NER on multilingual texts

Hi founders, and community,

I have a text corpus (specifically emails) that contain different language backgrounds (eg. English and Chinese). It could even be the case that 2 different languages are present in a single sentence. Even though we can perform manual annotations on substantial volume of examples, it may still raise an issue because the tokenization differs significantly for these 2 different language models.

My end goal is to perform extract useful entities regardless of languages. For example, if a name exists in the corpus in both English and Chinese, I want both spans of text to be extracted. Is there an efficient way of performing NER in this scenario? Thanks!

In this case I think it would be easiest to have a single tokenizer that can segment both Chinese and English.

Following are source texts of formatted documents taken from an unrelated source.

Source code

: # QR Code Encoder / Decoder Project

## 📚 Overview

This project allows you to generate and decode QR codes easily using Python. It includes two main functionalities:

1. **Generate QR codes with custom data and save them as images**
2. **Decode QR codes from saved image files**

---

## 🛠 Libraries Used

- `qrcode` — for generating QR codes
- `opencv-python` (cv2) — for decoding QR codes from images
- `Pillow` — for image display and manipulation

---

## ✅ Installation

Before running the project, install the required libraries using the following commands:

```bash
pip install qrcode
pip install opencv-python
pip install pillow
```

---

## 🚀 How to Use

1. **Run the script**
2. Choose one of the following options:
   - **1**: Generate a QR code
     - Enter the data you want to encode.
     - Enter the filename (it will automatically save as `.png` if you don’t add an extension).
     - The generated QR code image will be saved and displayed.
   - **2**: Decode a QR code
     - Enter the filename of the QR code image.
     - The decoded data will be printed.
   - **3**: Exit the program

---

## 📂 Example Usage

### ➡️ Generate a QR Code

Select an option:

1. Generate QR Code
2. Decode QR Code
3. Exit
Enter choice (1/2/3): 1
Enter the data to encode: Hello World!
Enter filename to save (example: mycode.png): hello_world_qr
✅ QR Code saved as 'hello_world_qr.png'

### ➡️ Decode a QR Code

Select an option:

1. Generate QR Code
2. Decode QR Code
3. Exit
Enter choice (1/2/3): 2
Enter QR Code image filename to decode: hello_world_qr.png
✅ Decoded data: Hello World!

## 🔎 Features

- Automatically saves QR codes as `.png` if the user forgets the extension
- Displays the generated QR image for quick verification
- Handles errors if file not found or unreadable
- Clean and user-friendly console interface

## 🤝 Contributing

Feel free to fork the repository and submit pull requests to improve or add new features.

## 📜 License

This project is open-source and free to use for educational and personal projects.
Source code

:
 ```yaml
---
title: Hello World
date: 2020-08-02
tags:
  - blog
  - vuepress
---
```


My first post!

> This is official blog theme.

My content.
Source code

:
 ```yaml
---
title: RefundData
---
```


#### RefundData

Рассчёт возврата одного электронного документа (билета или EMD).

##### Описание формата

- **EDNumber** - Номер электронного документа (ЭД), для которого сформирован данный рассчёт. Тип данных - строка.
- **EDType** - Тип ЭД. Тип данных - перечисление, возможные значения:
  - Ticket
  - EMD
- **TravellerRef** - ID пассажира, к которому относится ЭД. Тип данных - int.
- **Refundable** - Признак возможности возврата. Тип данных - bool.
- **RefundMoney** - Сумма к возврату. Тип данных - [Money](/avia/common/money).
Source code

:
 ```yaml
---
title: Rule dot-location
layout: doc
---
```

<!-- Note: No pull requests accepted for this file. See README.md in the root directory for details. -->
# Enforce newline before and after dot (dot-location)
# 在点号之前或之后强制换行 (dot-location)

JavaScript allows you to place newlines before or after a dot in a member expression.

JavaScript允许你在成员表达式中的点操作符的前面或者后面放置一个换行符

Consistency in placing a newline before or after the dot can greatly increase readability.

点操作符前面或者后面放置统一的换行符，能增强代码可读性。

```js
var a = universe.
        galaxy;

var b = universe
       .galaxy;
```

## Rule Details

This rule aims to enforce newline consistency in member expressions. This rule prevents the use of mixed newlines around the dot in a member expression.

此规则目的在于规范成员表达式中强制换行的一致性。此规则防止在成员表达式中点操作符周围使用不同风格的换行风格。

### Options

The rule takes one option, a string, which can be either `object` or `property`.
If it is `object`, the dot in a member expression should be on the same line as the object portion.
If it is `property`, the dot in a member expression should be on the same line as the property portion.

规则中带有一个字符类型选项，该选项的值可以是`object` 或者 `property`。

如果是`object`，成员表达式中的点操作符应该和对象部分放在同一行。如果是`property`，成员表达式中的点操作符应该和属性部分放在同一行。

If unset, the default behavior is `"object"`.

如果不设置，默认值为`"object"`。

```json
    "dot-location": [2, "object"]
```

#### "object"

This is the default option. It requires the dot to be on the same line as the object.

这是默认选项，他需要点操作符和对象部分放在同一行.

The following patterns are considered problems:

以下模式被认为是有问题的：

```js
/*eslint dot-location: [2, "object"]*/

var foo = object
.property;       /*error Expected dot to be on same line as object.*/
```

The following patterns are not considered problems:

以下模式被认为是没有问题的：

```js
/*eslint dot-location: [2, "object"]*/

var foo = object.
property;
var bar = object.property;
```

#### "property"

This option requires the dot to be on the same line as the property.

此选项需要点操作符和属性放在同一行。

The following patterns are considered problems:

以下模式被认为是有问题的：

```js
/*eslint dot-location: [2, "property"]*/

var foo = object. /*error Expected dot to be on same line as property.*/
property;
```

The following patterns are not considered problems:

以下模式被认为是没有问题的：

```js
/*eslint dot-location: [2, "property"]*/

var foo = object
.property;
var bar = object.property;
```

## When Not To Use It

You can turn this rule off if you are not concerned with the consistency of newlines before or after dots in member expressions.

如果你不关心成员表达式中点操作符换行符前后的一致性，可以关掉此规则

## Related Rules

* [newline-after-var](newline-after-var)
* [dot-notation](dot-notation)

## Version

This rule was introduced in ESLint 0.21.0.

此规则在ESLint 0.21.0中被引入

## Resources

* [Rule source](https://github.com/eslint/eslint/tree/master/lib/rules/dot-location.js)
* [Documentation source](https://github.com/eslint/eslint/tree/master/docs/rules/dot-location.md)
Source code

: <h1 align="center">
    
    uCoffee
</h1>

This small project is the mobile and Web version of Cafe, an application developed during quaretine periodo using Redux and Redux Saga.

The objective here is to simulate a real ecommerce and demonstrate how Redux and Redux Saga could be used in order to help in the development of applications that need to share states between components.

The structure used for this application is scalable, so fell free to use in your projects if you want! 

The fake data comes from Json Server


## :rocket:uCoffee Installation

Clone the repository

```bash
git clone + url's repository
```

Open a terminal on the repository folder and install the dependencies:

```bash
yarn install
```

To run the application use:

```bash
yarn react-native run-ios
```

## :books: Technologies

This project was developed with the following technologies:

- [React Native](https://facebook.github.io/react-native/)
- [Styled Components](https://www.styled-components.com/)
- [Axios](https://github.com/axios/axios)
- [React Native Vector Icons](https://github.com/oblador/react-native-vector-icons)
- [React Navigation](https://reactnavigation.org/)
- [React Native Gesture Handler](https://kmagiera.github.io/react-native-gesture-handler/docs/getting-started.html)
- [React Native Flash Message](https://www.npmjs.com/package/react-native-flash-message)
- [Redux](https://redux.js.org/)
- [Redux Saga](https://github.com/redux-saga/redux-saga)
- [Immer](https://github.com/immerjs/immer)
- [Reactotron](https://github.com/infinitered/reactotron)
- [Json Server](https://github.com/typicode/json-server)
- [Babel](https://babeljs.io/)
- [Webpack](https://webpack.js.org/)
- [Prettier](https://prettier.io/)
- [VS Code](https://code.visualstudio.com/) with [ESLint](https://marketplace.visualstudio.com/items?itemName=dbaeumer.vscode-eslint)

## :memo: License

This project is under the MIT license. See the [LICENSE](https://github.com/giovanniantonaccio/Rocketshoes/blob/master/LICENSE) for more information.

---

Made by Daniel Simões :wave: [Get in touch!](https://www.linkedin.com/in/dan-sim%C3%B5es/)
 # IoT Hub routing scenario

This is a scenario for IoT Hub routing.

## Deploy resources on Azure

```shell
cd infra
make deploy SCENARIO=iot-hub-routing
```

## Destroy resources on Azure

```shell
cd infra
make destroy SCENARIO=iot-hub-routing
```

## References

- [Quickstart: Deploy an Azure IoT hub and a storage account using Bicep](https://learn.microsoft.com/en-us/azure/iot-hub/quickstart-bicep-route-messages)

Both Chinese segmenter options jieba and pkuseg with spacy_ontonotes seem to perform fine on basic English spaces and punctuation.

You can create a base model that just contains a tokenizer like this (see

cfg = {"segmenter": "pkuseg"}
nlp = Chinese.from_config({"nlp": {"tokenizer": cfg}})

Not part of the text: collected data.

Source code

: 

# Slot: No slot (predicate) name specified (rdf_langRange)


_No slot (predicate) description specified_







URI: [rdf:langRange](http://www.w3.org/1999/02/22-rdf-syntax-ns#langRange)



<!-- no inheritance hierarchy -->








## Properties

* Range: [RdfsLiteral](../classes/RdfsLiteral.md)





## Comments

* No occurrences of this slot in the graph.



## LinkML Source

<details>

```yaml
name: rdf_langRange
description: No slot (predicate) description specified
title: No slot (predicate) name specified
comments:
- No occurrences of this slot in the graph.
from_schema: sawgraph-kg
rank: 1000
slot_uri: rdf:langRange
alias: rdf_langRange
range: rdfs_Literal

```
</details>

This is the same tokenizer from zh_core_web_sm. If it doesn't handle some cases correctly, you can add exceptions or fine-tune the model, or start from scratch and train your own model: GitHub - explosion/spacy-pkuseg: pkuseg多领域中文分词工具; The pkuseg toolkit for multi-domain Chinese word segmentation

jieba will be a lot faster, but I had less success when I tried to customize it for a particular segmentation. You'll just have to evaluate them for your task.

This does mean that your pipeline will have Chinese lexical attributes for things like like_num and stop_words. This shouldn't make any difference for a standard ner component, but it's possible you might have other components like a Matcher that use lexical attributes. To handle both, you might need to implement a custom language, but if the only issue is segmentation, I'd give a base Chinese pipeline with jieba or pkuseg a try.